"Nomor yang Anda tuju sedang tidak..."
Kututup flip ponsel dengan cepat. Marah sekaligus khawatir. Aku tak tahu mana yang lebih menguasai pikiran saat ini. Aku benci saat-saat seperti ini. Saat otak bahkan tak bisa diajak berpikir karena terlalu banyak yang minta dipikirkan. Sementara hati ingin marah dan menangis, otak kini sedang menghadapi serangan dari berbagai pikiran positif dan negatif.
Sulit menjadi profesional di bidang hubungan jarak jauh.
Akhirnya, terpaksa kutabung lagi rinduku. Kekasih yang tak mengangkat panggilan, apapun alasannya, tetap jadi saat paling tak mengenakkan yang harus kutanggung. Kami tak selalu punya waktu luang yang sama, kami tak selalu punya banyak waktu untuk sekadar bicara. Sore ini aku punya waktu dua jam saat rehat dari kuliah yang membosankan. Dan kesayanganku yang puluhan kilometer jauhnya itu, malah tak mengangkat panggilan penting ini. Tujuh panggilan tanpa balasan.
Setelah menelan rindu bulat-bulat, aku kembali menatap langit. Senja sedang cantik-cantiknya. Semburat merah dan semua komposisi yang hanya dimiliki oleh jam-jam krusial ini sungguh tak ada duanya. Pantas saja senja masih jadi favorit banyak pujangga.
Sayangnya, kita ada di langit yang berbeda.
Aku menikmati senja di sini, sendiri. Berusaha menata hati dan yakin pada kita yang kini terpisah begitu jauh, yang tak bisa saling rengkuh. Berat rasanya membayangkanmu menghabiskan senja bersama siapapun itu yang aku tak tahu. Mungkin kalian tak melakukan apa-apa, tapi, apalah arti statusku kalau di sisimu saja aku tak ada. Jadi tempatmu bersandar saja, aku tak bisa.

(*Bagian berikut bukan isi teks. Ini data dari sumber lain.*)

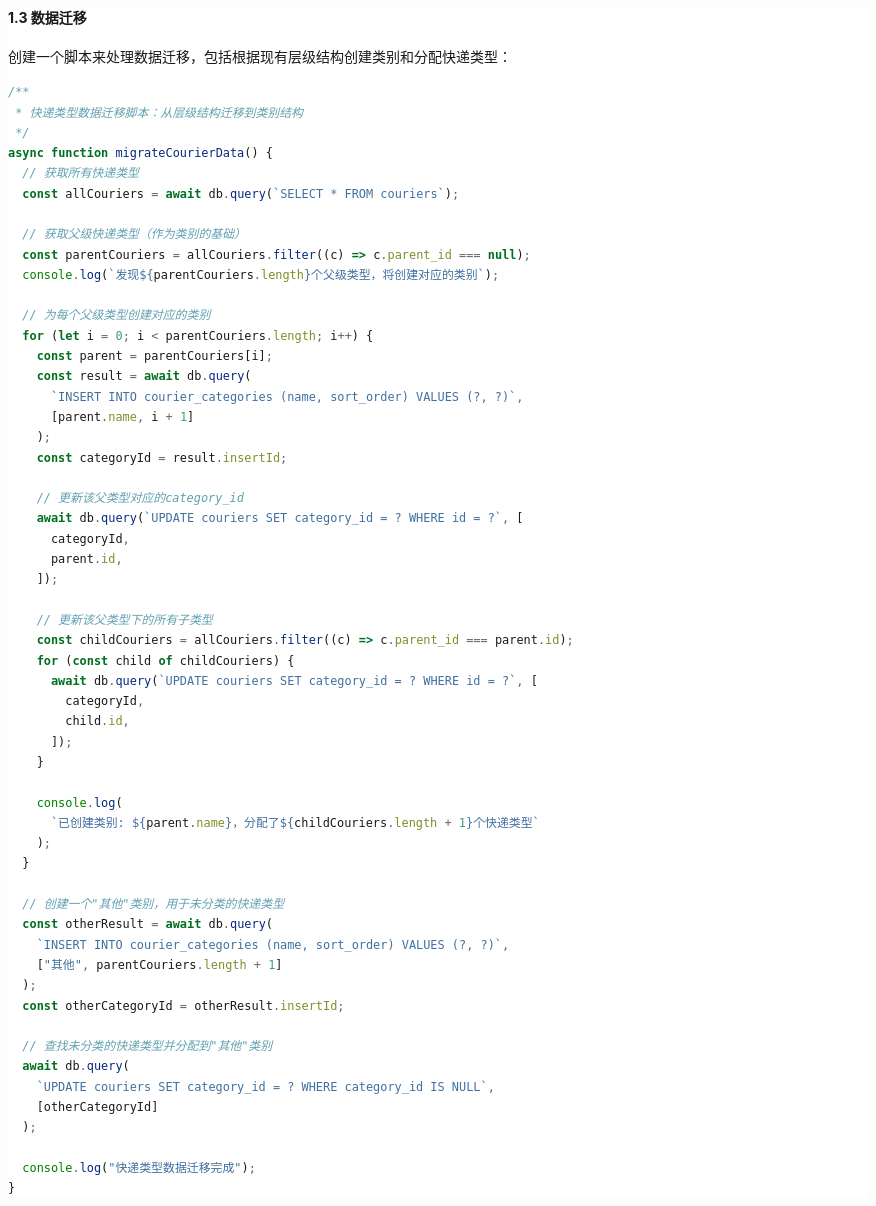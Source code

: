 #### 1.3 数据迁移

创建一个脚本来处理数据迁移，包括根据现有层级结构创建类别和分配快递类型：

```javascript
/**
 * 快递类型数据迁移脚本：从层级结构迁移到类别结构
 */
async function migrateCourierData() {
  // 获取所有快递类型
  const allCouriers = await db.query(`SELECT * FROM couriers`);

  // 获取父级快递类型（作为类别的基础）
  const parentCouriers = allCouriers.filter((c) => c.parent_id === null);
  console.log(`发现${parentCouriers.length}个父级类型，将创建对应的类别`);

  // 为每个父级类型创建对应的类别
  for (let i = 0; i < parentCouriers.length; i++) {
    const parent = parentCouriers[i];
    const result = await db.query(
      `INSERT INTO courier_categories (name, sort_order) VALUES (?, ?)`,
      [parent.name, i + 1]
    );
    const categoryId = result.insertId;

    // 更新该父类型对应的category_id
    await db.query(`UPDATE couriers SET category_id = ? WHERE id = ?`, [
      categoryId,
      parent.id,
    ]);

    // 更新该父类型下的所有子类型
    const childCouriers = allCouriers.filter((c) => c.parent_id === parent.id);
    for (const child of childCouriers) {
      await db.query(`UPDATE couriers SET category_id = ? WHERE id = ?`, [
        categoryId,
        child.id,
      ]);
    }

    console.log(
      `已创建类别: ${parent.name}，分配了${childCouriers.length + 1}个快递类型`
    );
  }

  // 创建一个"其他"类别，用于未分类的快递类型
  const otherResult = await db.query(
    `INSERT INTO courier_categories (name, sort_order) VALUES (?, ?)`,
    ["其他", parentCouriers.length + 1]
  );
  const otherCategoryId = otherResult.insertId;

  // 查找未分类的快递类型并分配到"其他"类别
  await db.query(
    `UPDATE couriers SET category_id = ? WHERE category_id IS NULL`,
    [otherCategoryId]
  );

  console.log("快递类型数据迁移完成");
}
```
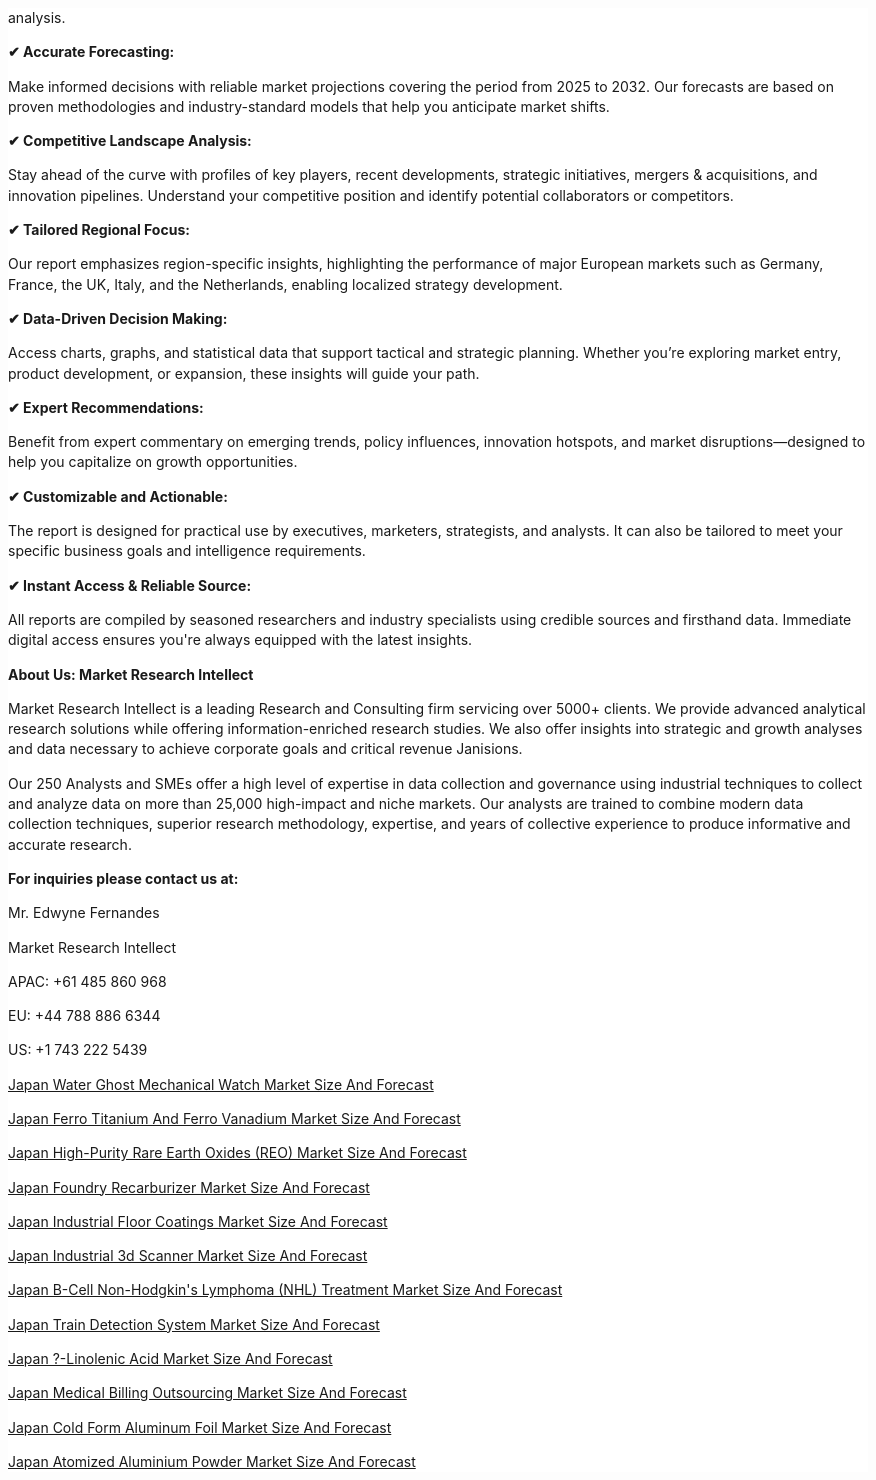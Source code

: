 analysis.</p><p><strong>✔ Accurate Forecasting:</strong></p><p>Make informed decisions with reliable market projections covering the period from 2025 to 2032. Our forecasts are based on proven methodologies and industry-standard models that help you anticipate market shifts.</p><p><strong>✔ Competitive Landscape Analysis:</strong></p><p>Stay ahead of the curve with profiles of key players, recent developments, strategic initiatives, mergers &amp; acquisitions, and innovation pipelines. Understand your competitive position and identify potential collaborators or competitors.</p><p><strong>✔ Tailored Regional Focus:</strong></p><p>Our report emphasizes region-specific insights, highlighting the performance of major European markets such as Germany, France, the UK, Italy, and the Netherlands, enabling localized strategy development.</p><p><strong>✔ Data-Driven Decision Making:</strong></p><p>Access charts, graphs, and statistical data that support tactical and strategic planning. Whether you&rsquo;re exploring market entry, product development, or expansion, these insights will guide your path.</p><p><strong>✔ Expert Recommendations:</strong></p><p>Benefit from expert commentary on emerging trends, policy influences, innovation hotspots, and market disruptions&mdash;designed to help you capitalize on growth opportunities.</p><p><strong>✔ Customizable and Actionable:</strong></p><p>The report is designed for practical use by executives, marketers, strategists, and analysts. It can also be tailored to meet your specific business goals and intelligence requirements.</p><p><strong>✔ Instant Access &amp; Reliable Source:</strong></p><p>All reports are compiled by seasoned researchers and industry specialists using credible sources and firsthand data. Immediate digital access ensures you're always equipped with the latest insights.</p><p><strong><span class="font-[700]">About Us: Market Research Intellect</span></strong></p><p><span class="">Market Research Intellect is a leading Research and Consulting firm servicing over 5000+ clients. We provide advanced analytical research solutions while offering information-enriched research studies.&nbsp;</span>We also offer insights into strategic and growth analyses and data necessary to achieve corporate goals and critical revenue Janisions.</p><p><span class="">Our 250 Analysts and SMEs offer a high level of expertise in data collection and governance using industrial techniques to collect and analyze data on more than 25,000 high-impact and niche markets. Our analysts are trained to combine modern data collection techniques, superior research methodology, expertise, and years of collective experience to produce informative and accurate research.</span></p><p><strong>For inquiries please contact us at:</strong></p><p>Mr. Edwyne Fernandes</p><p>Market Research Intellect</p><p>APAC: +61 485 860 968</p><p>EU: +44 788 886 6344</p><p>US: +1 743 222 5439</p><p><a href="https://github.com/ruturb23/Element/blob/main/Water-Ghost-Mechanical-Watch-Market/Water-Ghost-Mechanical-Watch-Market.md">Japan Water Ghost Mechanical Watch Market Size And Forecast</a></p><p><a href="https://github.com/ruturb23/Element/blob/main/Ferro-Titanium-And-Ferro-Vanadium-Market/Ferro-Titanium-And-Ferro-Vanadium-Market.md">Japan Ferro Titanium And Ferro Vanadium Market Size And Forecast</a></p><p><a href="https://github.com/ruturb23/Element/blob/main/High-Purity-Rare-Earth-Oxides-(REO)-Market/High-Purity-Rare-Earth-Oxides-(REO)-Market.md">Japan High-Purity Rare Earth Oxides (REO) Market Size And Forecast</a></p><p><a href="https://github.com/ruturb23/Element/blob/main/Foundry-Recarburizer-Market/Foundry-Recarburizer-Market.md">Japan Foundry Recarburizer Market Size And Forecast</a></p><p><a href="https://github.com/ruturb23/Element/blob/main/Industrial-Floor-Coatings-Market/Industrial-Floor-Coatings-Market.md">Japan Industrial Floor Coatings Market Size And Forecast</a></p><p><a href="https://github.com/ruturb23/Element/blob/main/Industrial-3d-Scanner-Market/Industrial-3d-Scanner-Market.md">Japan Industrial 3d Scanner Market Size And Forecast</a></p><p><a href="https://github.com/ruturb23/Element/blob/main/B-Cell-Non-Hodgkin's-Lymphoma-(NHL)-Treatment-Market/B-Cell-Non-Hodgkin's-Lymphoma-(NHL)-Treatment-Market.md">Japan B-Cell Non-Hodgkin's Lymphoma (NHL) Treatment Market Size And Forecast</a></p><p><a href="https://github.com/ruturb23/Element/blob/main/Train-Detection-System-Market/Train-Detection-System-Market.md">Japan Train Detection System Market Size And Forecast</a></p><p><a href="https://github.com/ruturb23/Element/blob/main/?-Linolenic-Acid-Market/?-Linolenic-Acid-Market.md">Japan ?-Linolenic Acid Market Size And Forecast</a></p><p><a href="https://github.com/ruturb23/Element/blob/main/Medical-Billing-Outsourcing-Market/Medical-Billing-Outsourcing-Market.md">Japan Medical Billing Outsourcing Market Size And Forecast</a></p><p><a href="https://github.com/ruturb23/Element/blob/main/Cold-Form-Aluminum-Foil-Market/Cold-Form-Aluminum-Foil-Market.md">Japan Cold Form Aluminum Foil Market Size And Forecast</a></p><p><a href="https://github.com/ruturb23/Element/blob/main/Atomized-Aluminium-Powder-Market/Atomized-Aluminium-Powder-Market.md">Japan Atomized Aluminium Powder Market Size And Forecast</a></p>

"Maaf, tadi aku rapat. Kenapa?"
"Kenapa?" kuulang lagi pertanyaannya dengan sedikit tawa. "Jadi, sekarang aku harus punya alasan khusus kalau ingin menghubungimu? Sejak kapan?"
"Lho, kok kamu marah?"
"Nggak, aku nggak marah. Aku hanya..."
"Kamu lelah? Kamu ingin putus?"
Aku terdiam. Jantungku sakit.
Lelahkah kamu, sayang? Ingin putuskah, kamu? Karena aku, tak pernah ingin.
"Kamu lelah? Kamu ingin putus?"
Kini, giliran dia yang terdiam saat kulontarkan kembali pertanyaan itu padanya.
Yang membuatku takut, dia terdiam jauh lebih lama.